Provided information –

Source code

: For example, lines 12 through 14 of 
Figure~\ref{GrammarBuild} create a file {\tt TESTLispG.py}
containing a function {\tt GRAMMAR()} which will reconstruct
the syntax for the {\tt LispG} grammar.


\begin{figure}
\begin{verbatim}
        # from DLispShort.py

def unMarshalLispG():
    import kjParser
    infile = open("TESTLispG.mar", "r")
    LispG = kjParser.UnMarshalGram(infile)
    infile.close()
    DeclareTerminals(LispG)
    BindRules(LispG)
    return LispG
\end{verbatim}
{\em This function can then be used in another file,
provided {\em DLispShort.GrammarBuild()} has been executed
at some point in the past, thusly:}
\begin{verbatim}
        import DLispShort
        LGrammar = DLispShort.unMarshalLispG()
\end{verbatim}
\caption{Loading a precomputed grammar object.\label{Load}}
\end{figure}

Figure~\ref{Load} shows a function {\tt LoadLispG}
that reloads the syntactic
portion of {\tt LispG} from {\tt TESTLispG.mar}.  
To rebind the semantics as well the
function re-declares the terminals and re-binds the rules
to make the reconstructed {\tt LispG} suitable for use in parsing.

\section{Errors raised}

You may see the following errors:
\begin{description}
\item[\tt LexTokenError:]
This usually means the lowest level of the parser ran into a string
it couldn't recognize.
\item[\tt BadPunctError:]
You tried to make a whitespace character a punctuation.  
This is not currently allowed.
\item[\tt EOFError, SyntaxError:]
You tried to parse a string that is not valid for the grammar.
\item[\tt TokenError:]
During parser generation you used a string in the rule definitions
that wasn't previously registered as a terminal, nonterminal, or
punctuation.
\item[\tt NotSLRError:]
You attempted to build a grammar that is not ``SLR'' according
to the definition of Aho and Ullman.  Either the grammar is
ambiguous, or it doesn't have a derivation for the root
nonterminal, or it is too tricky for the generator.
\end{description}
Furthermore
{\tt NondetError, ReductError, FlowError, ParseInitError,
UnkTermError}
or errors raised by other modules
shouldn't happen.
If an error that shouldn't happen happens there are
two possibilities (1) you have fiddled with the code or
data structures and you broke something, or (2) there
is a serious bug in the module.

Brief –
Each line from the one containing "You tried to make" to the end of the listing above must be printed exactly, and no other line may appear.

Expected answer –
You tried to make a whitespace character a punctuation.  
This is not currently allowed.
\item[\tt EOFError, SyntaxError:]
You tried to parse a string that is not valid for the grammar.
\item[\tt TokenError:]
During parser generation you used a string in the rule definitions
that wasn't previously registered as a terminal, nonterminal, or
punctuation.
\item[\tt NotSLRError:]
You attempted to build a grammar that is not ``SLR'' according
to the definition of Aho and Ullman.  Either the grammar is
ambiguous, or it doesn't have a derivation for the root
nonterminal, or it is too tricky for the generator.
\end{description}
Furthermore
{\tt NondetError, ReductError, FlowError, ParseInitError,
UnkTermError}
or errors raised by other modules
shouldn't happen.
If an error that shouldn't happen happens there are
two possibilities (1) you have fiddled with the code or
data structures and you broke something, or (2) there
is a serious bug in the module.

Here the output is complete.